Copy, from the material below, every line in which the word "allstructure" can be found.
<<<<
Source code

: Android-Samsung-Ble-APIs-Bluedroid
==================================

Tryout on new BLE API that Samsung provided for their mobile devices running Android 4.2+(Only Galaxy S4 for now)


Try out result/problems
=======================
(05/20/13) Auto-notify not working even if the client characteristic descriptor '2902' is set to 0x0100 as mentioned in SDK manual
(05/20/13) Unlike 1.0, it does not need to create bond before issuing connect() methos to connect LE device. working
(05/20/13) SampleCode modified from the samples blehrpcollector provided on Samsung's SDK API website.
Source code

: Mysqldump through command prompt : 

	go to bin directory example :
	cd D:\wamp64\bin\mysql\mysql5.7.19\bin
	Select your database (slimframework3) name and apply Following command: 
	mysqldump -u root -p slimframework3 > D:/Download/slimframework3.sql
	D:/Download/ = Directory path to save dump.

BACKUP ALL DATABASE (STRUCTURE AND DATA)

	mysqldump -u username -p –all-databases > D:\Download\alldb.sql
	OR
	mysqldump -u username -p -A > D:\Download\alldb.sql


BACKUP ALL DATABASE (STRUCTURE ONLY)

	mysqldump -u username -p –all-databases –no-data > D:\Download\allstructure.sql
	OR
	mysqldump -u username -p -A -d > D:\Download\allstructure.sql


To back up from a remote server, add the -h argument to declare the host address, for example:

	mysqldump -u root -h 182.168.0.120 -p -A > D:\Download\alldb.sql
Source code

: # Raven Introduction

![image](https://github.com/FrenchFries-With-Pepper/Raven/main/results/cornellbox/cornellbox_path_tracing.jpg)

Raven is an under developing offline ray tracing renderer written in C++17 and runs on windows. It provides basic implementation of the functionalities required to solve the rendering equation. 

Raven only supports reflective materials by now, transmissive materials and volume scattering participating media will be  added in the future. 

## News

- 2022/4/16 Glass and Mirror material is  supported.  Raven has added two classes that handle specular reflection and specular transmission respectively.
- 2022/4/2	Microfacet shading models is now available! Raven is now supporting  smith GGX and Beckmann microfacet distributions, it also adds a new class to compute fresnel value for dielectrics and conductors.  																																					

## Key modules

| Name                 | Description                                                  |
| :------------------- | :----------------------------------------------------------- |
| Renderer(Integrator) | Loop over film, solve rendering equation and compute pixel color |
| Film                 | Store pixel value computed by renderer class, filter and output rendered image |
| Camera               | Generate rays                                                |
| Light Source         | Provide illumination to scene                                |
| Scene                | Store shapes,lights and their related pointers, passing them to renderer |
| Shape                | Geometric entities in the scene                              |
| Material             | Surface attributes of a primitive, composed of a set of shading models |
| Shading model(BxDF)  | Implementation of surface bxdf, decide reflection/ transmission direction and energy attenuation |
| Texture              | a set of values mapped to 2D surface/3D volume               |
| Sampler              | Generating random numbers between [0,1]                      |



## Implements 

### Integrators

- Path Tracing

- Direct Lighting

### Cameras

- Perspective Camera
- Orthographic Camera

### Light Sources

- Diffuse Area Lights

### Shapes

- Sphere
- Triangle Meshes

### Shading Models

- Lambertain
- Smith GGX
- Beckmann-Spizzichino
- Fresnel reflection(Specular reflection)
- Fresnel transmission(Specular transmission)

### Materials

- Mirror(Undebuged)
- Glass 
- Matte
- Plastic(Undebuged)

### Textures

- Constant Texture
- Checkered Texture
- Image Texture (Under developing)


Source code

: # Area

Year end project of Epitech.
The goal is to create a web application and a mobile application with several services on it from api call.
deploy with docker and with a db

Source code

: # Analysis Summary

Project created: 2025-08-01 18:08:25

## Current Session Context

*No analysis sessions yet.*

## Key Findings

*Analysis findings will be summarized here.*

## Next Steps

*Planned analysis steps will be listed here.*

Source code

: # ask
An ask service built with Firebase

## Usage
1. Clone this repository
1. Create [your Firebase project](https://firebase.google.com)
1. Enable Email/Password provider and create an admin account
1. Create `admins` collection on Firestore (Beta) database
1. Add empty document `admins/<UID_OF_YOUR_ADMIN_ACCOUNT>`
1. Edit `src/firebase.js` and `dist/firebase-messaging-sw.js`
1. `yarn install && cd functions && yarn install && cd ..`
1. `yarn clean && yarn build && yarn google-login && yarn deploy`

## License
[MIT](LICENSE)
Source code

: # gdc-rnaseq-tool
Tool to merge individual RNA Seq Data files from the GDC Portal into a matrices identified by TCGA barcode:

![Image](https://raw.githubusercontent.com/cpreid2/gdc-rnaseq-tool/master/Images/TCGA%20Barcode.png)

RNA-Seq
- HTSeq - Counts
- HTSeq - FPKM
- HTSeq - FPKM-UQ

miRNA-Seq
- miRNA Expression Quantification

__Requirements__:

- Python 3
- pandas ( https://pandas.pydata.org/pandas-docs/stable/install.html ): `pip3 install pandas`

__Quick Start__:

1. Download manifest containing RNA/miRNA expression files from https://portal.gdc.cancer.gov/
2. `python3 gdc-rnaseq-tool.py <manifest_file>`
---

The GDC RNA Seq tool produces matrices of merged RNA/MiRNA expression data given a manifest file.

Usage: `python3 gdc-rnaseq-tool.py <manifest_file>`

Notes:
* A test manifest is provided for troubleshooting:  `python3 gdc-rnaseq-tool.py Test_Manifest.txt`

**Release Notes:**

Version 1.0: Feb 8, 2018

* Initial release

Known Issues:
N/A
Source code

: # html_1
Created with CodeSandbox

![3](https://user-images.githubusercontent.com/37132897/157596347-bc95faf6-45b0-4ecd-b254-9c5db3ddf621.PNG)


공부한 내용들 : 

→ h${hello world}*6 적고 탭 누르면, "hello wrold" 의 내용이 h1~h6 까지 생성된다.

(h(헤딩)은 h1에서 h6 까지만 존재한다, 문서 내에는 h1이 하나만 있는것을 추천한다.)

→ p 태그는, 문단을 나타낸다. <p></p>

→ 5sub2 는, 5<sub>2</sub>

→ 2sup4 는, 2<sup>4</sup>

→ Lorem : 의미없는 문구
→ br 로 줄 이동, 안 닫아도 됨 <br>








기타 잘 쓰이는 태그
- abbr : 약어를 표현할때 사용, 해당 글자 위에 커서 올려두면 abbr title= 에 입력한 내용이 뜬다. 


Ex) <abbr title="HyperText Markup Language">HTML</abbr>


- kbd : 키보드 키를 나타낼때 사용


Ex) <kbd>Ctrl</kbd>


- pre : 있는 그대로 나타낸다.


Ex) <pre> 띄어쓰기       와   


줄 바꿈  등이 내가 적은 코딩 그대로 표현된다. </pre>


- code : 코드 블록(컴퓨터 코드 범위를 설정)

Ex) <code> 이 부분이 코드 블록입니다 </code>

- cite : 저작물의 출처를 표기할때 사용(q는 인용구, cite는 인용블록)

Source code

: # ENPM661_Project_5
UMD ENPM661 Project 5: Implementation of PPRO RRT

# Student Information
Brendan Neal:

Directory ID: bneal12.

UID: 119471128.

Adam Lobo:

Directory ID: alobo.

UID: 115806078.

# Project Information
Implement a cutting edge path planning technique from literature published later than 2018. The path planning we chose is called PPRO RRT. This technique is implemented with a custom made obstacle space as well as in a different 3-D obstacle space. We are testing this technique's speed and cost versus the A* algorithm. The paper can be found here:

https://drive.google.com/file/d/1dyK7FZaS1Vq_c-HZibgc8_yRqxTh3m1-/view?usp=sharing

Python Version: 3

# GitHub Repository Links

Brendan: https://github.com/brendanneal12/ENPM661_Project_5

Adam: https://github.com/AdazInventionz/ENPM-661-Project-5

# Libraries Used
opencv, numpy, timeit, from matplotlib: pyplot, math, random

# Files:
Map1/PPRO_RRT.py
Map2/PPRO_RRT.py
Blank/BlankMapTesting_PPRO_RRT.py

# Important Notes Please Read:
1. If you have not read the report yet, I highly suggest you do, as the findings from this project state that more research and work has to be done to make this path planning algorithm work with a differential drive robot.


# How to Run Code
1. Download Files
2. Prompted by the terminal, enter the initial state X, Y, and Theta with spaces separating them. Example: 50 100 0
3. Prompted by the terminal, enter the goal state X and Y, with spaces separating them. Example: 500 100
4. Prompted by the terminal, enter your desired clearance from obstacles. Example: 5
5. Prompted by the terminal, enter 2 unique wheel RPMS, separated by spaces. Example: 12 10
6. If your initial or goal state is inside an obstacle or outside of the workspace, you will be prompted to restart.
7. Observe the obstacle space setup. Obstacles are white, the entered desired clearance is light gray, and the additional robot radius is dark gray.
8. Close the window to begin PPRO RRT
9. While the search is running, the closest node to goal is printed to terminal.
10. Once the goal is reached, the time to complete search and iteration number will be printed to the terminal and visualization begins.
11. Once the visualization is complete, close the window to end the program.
>>>>
**COMPLETED EXERCISE**
	mysqldump -u username -p –all-databases –no-data > D:\Download\allstructure.sql
	mysqldump -u username -p -A -d > D:\Download\allstructure.sql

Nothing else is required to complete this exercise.